Patrick Caulfield
Patrick Caulfield consistently denied that he was a Pop artist, pointing to the fact that he deliberately avoided images from contemporary culture and gave preference to standard subjects such as landscapes, interiors and still lifes: categories that are so traditional as to seem not only out of fashion but timeless. His primary inspiration, in any case, has come not from America but from Europe, to the extent that he based particular devices and compositional ideas on the work of Cubist and early modernist artists such Juan Gris, Georges Braque and Fernand Léger.
His attraction to an impersonal way of painting – a flat style like that of a sign-painter – has links with the work of another of his mentors, the Belgian Surrealist René Magritte. In spite of Caulfield’s protests, however, it is in this search for an apparent anonymity, as well as in his flirtations with Kitsch, in his witty allusions to other art and in his sophisticated play with style, that his close links with Pop Art lie.

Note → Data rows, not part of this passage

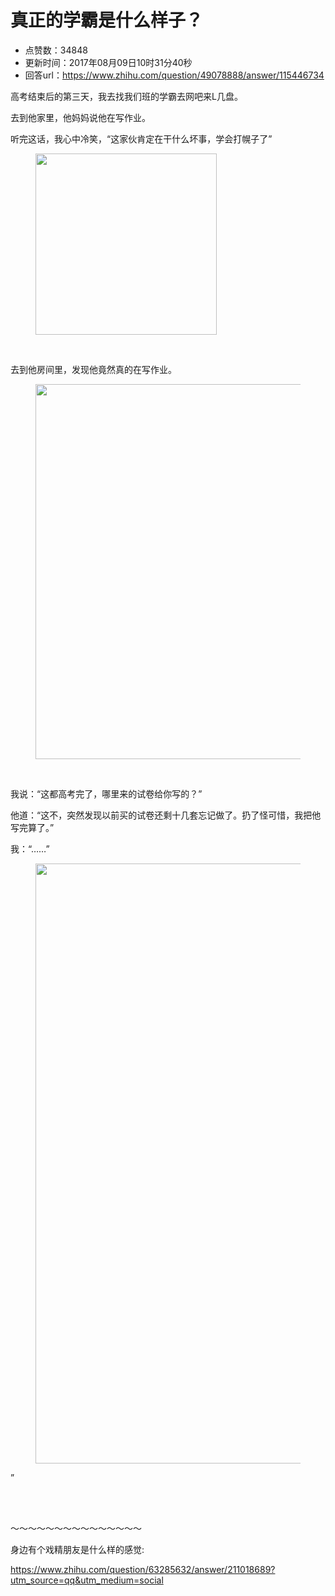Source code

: # 真正的学霸是什么样子？
- 点赞数：34848
- 更新时间：2017年08月09日10时31分40秒
- 回答url：https://www.zhihu.com/question/49078888/answer/115446734
<body>
 <p data-pid="A6NR80mY">高考结束后的第三天，我去找我们班的学霸去网吧来L几盘。</p>
 <p data-pid="t3ysc0IX">去到他家里，他妈妈说他在写作业。</p>
 <p data-pid="h_fdfCPo">听完这话，我心中冷笑，“这家伙肯定在干什么坏事，学会打幌子了”</p>
 <figure>
  <img src="https://pica.zhimg.com/50/4fa705d5d923a96afb00d2d0b34e6b5c_720w.jpg?source=1940ef5c" data-rawwidth="290" data-rawheight="290" data-original-token="4fa705d5d923a96afb00d2d0b34e6b5c" class="content_image" width="290">
 </figure>
 <br>
 <p data-pid="2BpbncKN">去到他房间里，发现他竟然真的在写作业。</p>
 <figure>
  <img src="https://picx.zhimg.com/50/654947550edbc76256bca1f05f92d207_720w.jpg?source=1940ef5c" data-rawwidth="600" data-rawheight="261" data-original-token="654947550edbc76256bca1f05f92d207" class="origin_image zh-lightbox-thumb" width="600" data-original="https://pic1.zhimg.com/654947550edbc76256bca1f05f92d207_r.jpg?source=1940ef5c">
 </figure>
 <br>
 <p data-pid="RVujs0O4">我说：“这都高考完了，哪里来的试卷给你写的？”</p>
 <p data-pid="pEX2G16s">他道：“这不，突然发现以前买的试卷还剩十几套忘记做了。扔了怪可惜，我把他写完算了。”</p>
 <p data-pid="s-UtEEIO">我：“……”</p>
 <figure>
  <img src="https://pica.zhimg.com/50/e06af0f4102b2a0f1092817d1cbccc64_720w.jpg?source=1940ef5c" data-rawwidth="960" data-rawheight="960" data-original-token="e06af0f4102b2a0f1092817d1cbccc64" class="origin_image zh-lightbox-thumb" width="960" data-original="https://pic1.zhimg.com/e06af0f4102b2a0f1092817d1cbccc64_r.jpg?source=1940ef5c">
 </figure>
 <p data-pid="nnlRY0SK">”</p>
 <br>
 <br>
 <p data-pid="vWocsQtD">～～～～～～～～～～～～～～～</p>
 <p data-pid="ws_MP_Lm">身边有个戏精朋友是什么样的感觉:</p>
 <p data-pid="3KWZkne1"><a href="https://www.zhihu.com/question/63285632/answer/211018689?utm_source=qq&amp;utm_medium=social" class="internal"><span class="invisible">https://www.</span><span class="visible">zhihu.com/question/6328</span><span class="invisible">5632/answer/211018689?utm_source=qq&amp;utm_medium=social</span><span class="ellipsis"></span></a></p>
</body>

It is one of the many ironies of Caulfield’s art that it was through the very blandness and restraint of his favoured techniques, together with the familiarity and even self-conscious corniness of his characteristic images, that he developed a highly personal art capable of conveying with extreme subtlety a variety of moods and atmospheres.
In the late 1960s and early 1970s he produced the first of an extended series of large-scale canvases – many of them around three metres in height – depicting domestic or public interiors including dining rooms, restaurants, bars, offices and holiday homes. In the earliest of these he stripped down his pictorial language to the essential elements of linear drawing over a broad expanse of a single colour.
By the middle of the 1970s he had begun to elaborate this basic scheme by painting some of the elements in conflicting techniques including a precisely rendered Photorealism, trompe-l’oeil illusionism and even passages of broad pseudo-Expressionist brushwork. By pitting one style against another, and by making each one subservient to the overall surface design, he retained his characteristic detachment and horror of self-revelation. The trademark black outlines that had featured in his early works were gradually dispensed with, disappearing altogether by the late 1980s. Caulfield was always a slow and exacting painter. Since the late 1960s he rarely produced more than half a dozen canvases in a single year. Since 1964, however, he also worked steadily and productively as a printmaker, always in the medium of screenprints so admirably suited to his language of flat shapes and intense colour.